When you repeat the listing, keep every character as it is.

======== Extracted data

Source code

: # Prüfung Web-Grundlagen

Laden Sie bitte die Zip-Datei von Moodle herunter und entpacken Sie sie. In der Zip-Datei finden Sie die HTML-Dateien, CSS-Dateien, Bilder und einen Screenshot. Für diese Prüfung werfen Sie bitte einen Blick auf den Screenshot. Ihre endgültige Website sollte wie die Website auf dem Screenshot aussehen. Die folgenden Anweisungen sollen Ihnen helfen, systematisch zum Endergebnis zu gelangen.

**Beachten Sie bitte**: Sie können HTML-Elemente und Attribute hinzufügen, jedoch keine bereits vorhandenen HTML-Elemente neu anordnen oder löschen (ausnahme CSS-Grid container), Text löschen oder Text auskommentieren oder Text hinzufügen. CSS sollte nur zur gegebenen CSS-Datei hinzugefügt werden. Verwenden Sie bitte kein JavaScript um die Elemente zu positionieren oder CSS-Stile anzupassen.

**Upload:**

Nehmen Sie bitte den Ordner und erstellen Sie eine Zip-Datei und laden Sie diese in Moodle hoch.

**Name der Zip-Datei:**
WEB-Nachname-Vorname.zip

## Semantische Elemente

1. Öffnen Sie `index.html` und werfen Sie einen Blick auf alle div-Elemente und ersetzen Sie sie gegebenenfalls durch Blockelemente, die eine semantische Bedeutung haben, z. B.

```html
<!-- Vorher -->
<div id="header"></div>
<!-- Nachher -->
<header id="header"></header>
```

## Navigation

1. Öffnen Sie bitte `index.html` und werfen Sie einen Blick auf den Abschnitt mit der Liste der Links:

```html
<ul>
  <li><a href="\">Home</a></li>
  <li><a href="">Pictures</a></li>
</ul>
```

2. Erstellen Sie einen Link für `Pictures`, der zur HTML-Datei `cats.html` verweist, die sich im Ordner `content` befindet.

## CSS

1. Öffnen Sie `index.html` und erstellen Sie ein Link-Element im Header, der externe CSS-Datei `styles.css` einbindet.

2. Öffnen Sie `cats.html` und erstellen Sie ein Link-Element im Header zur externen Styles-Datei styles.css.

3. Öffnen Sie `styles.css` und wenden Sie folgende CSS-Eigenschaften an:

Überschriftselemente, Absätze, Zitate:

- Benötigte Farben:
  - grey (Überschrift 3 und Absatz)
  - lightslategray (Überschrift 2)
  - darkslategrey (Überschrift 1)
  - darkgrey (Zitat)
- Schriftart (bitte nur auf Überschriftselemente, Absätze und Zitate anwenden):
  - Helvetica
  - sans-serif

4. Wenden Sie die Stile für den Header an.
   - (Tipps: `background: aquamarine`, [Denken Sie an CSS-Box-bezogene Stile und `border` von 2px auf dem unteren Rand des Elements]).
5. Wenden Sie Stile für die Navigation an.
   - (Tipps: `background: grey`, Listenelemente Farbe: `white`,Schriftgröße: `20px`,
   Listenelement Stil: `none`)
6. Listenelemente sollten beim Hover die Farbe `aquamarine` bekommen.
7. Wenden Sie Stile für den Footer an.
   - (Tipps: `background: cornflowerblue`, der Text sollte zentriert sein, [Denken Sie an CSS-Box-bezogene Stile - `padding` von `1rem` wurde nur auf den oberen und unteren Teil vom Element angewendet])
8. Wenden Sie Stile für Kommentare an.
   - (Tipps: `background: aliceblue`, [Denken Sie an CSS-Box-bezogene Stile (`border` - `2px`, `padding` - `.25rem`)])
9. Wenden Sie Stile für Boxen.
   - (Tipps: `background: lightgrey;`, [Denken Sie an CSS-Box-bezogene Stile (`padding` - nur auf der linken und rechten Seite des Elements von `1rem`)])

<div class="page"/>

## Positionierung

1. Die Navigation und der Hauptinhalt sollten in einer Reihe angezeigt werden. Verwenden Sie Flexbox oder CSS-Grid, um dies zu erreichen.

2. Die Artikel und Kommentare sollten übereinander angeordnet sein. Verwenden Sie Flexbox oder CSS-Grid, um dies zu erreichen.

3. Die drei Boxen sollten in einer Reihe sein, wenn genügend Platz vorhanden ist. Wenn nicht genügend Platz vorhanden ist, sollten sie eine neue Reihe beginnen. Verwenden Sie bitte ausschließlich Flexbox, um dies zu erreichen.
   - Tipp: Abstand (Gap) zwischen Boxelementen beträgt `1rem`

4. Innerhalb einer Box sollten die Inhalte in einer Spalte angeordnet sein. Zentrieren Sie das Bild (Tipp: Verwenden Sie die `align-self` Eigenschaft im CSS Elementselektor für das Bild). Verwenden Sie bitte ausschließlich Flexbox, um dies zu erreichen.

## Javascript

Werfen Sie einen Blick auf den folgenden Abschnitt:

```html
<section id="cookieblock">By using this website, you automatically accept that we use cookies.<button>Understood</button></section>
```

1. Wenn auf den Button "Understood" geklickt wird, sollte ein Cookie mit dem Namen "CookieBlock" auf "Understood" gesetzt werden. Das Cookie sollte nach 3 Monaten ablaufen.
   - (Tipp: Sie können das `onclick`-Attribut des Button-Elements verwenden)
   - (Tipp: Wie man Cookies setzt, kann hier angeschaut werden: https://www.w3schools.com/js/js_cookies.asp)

================

**Answer space**.
Source code

: # Prüfung Web-Grundlagen

Laden Sie bitte die Zip-Datei von Moodle herunter und entpacken Sie sie. In der Zip-Datei finden Sie die HTML-Dateien, CSS-Dateien, Bilder und einen Screenshot. Für diese Prüfung werfen Sie bitte einen Blick auf den Screenshot. Ihre endgültige Website sollte wie die Website auf dem Screenshot aussehen. Die folgenden Anweisungen sollen Ihnen helfen, systematisch zum Endergebnis zu gelangen.

**Beachten Sie bitte**: Sie können HTML-Elemente und Attribute hinzufügen, jedoch keine bereits vorhandenen HTML-Elemente neu anordnen oder löschen (ausnahme CSS-Grid container), Text löschen oder Text auskommentieren oder Text hinzufügen. CSS sollte nur zur gegebenen CSS-Datei hinzugefügt werden. Verwenden Sie bitte kein JavaScript um die Elemente zu positionieren oder CSS-Stile anzupassen.

**Upload:**

Nehmen Sie bitte den Ordner und erstellen Sie eine Zip-Datei und laden Sie diese in Moodle hoch.

**Name der Zip-Datei:**
WEB-Nachname-Vorname.zip

## Semantische Elemente

1. Öffnen Sie `index.html` und werfen Sie einen Blick auf alle div-Elemente und ersetzen Sie sie gegebenenfalls durch Blockelemente, die eine semantische Bedeutung haben, z. B.

```html
<!-- Vorher -->
<div id="header"></div>
<!-- Nachher -->
<header id="header"></header>
```

## Navigation

1. Öffnen Sie bitte `index.html` und werfen Sie einen Blick auf den Abschnitt mit der Liste der Links:

```html
<ul>
  <li><a href="\">Home</a></li>
  <li><a href="">Pictures</a></li>
</ul>
```

2. Erstellen Sie einen Link für `Pictures`, der zur HTML-Datei `cats.html` verweist, die sich im Ordner `content` befindet.

## CSS

1. Öffnen Sie `index.html` und erstellen Sie ein Link-Element im Header, der externe CSS-Datei `styles.css` einbindet.

2. Öffnen Sie `cats.html` und erstellen Sie ein Link-Element im Header zur externen Styles-Datei styles.css.

3. Öffnen Sie `styles.css` und wenden Sie folgende CSS-Eigenschaften an:

Überschriftselemente, Absätze, Zitate:

- Benötigte Farben:
  - grey (Überschrift 3 und Absatz)
  - lightslategray (Überschrift 2)
  - darkslategrey (Überschrift 1)
  - darkgrey (Zitat)
- Schriftart (bitte nur auf Überschriftselemente, Absätze und Zitate anwenden):
  - Helvetica
  - sans-serif

4. Wenden Sie die Stile für den Header an.
   - (Tipps: `background: aquamarine`, [Denken Sie an CSS-Box-bezogene Stile und `border` von 2px auf dem unteren Rand des Elements]).
5. Wenden Sie Stile für die Navigation an.
   - (Tipps: `background: grey`, Listenelemente Farbe: `white`,Schriftgröße: `20px`,
   Listenelement Stil: `none`)
6. Listenelemente sollten beim Hover die Farbe `aquamarine` bekommen.
7. Wenden Sie Stile für den Footer an.
   - (Tipps: `background: cornflowerblue`, der Text sollte zentriert sein, [Denken Sie an CSS-Box-bezogene Stile - `padding` von `1rem` wurde nur auf den oberen und unteren Teil vom Element angewendet])
8. Wenden Sie Stile für Kommentare an.
   - (Tipps: `background: aliceblue`, [Denken Sie an CSS-Box-bezogene Stile (`border` - `2px`, `padding` - `.25rem`)])
9. Wenden Sie Stile für Boxen.
   - (Tipps: `background: lightgrey;`, [Denken Sie an CSS-Box-bezogene Stile (`padding` - nur auf der linken und rechten Seite des Elements von `1rem`)])

<div class="page"/>

## Positionierung

1. Die Navigation und der Hauptinhalt sollten in einer Reihe angezeigt werden. Verwenden Sie Flexbox oder CSS-Grid, um dies zu erreichen.

2. Die Artikel und Kommentare sollten übereinander angeordnet sein. Verwenden Sie Flexbox oder CSS-Grid, um dies zu erreichen.

3. Die drei Boxen sollten in einer Reihe sein, wenn genügend Platz vorhanden ist. Wenn nicht genügend Platz vorhanden ist, sollten sie eine neue Reihe beginnen. Verwenden Sie bitte ausschließlich Flexbox, um dies zu erreichen.
   - Tipp: Abstand (Gap) zwischen Boxelementen beträgt `1rem`

4. Innerhalb einer Box sollten die Inhalte in einer Spalte angeordnet sein. Zentrieren Sie das Bild (Tipp: Verwenden Sie die `align-self` Eigenschaft im CSS Elementselektor für das Bild). Verwenden Sie bitte ausschließlich Flexbox, um dies zu erreichen.

## Javascript

Werfen Sie einen Blick auf den folgenden Abschnitt:

```html
<section id="cookieblock">By using this website, you automatically accept that we use cookies.<button>Understood</button></section>
```

1. Wenn auf den Button "Understood" geklickt wird, sollte ein Cookie mit dem Namen "CookieBlock" auf "Understood" gesetzt werden. Das Cookie sollte nach 3 Monaten ablaufen.
   - (Tipp: Sie können das `onclick`-Attribut des Button-Elements verwenden)
   - (Tipp: Wie man Cookies setzt, kann hier angeschaut werden: https://www.w3schools.com/js/js_cookies.asp)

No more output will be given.